Soul of Wood by Jakov Lind is a late addition German Literature Month (well, technically only my review is late as I did read it in November). During Spanish Lit Month I located a forgotten copy of The Family of Pascal Duarte by Camilo Jose Cela after a review by Stu at Winstonsdad reminded I might own it. Soul of Wood comes from the same neglected pile of books shivering in a corner of my attic, united only by the fact that I have picked them up without knowing anything about their authors. This time I proactively searched for anything originally written in German and unearthed the Austrian exile Lind’s first collection in a 1964 translation by Ralph Manheim (though in an edition published in 1985 by Methuen). I have since discovered that Lind has been subject to a recent revival, with Soul of Wood (the same translation) available from New York Review of Books and two other titles reprinted by Open Letter – though this does make my ignorance even more shameful.
Lind was born in Vienna in 1927 and survived the Second World War by adopting a Dutch identity. Afterwards he lived for some time in Israel but later moved to England, writing his early books in German and then later in English. Soul of Wood was his first publication in 1962 – the titular novella taking up around half the book, with a further six stories following. Soul of Wood tells of German war vetreran’s attempt to hide a Jewish paralytic, Anton Barth, from the Nazis, but of the other stories only one deals directly with the Holocaust. All are told with a macabre humour and flashes of surrealism.

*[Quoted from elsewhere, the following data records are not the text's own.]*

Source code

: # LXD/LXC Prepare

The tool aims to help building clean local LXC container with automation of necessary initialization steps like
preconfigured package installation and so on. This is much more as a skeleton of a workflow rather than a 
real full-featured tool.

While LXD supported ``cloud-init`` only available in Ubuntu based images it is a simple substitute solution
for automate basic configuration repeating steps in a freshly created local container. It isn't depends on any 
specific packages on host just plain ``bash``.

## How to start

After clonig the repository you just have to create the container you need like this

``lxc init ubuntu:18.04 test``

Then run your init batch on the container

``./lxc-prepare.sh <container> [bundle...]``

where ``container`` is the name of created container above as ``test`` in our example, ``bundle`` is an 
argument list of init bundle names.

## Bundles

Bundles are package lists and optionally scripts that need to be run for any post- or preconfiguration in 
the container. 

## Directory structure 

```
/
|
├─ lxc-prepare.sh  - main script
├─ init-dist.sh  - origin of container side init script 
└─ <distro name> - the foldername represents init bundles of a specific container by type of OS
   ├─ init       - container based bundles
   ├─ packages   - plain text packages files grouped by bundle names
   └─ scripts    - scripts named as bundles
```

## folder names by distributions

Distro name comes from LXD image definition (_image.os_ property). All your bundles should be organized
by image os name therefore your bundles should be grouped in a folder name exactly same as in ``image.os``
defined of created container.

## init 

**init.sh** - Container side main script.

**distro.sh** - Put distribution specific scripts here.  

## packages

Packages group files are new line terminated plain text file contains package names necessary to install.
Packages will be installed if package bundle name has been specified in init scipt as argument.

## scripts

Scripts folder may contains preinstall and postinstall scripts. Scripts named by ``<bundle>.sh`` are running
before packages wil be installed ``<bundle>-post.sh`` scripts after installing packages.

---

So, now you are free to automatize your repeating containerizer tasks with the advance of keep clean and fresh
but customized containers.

Lind is a master at sudden shifts of tone within his stories. It is difficult to imagine a more solemn opening sentence than:
“Those who had no papers entitling them to live lined up to die.”
Yet, as soon as Lind has dealt movingly with Barth’s parents’ death, we find Barth being placed in a crate marked “Caution Do Not Drop – Fragile” by his protector, Wohlbrecht, “wedged in between the preserved fruit (guaranteed nutritious), the cans of sardines and the loaves of bread.” An argument with the cab driver follows as Wohlbrecht attempts to get Barth to the safety of the countryside. Soon the bleak realism of the beginning is left behind as Barth describes his childhood:
“When I came into the world I was nothing but a head…When I was five, my neck grew, when I was six, my shoulders, when I was seven, my right and left arm; by the time I was nine I had hands. Barth has hands, the newspaper screamed. They sold standing room outside my windows.”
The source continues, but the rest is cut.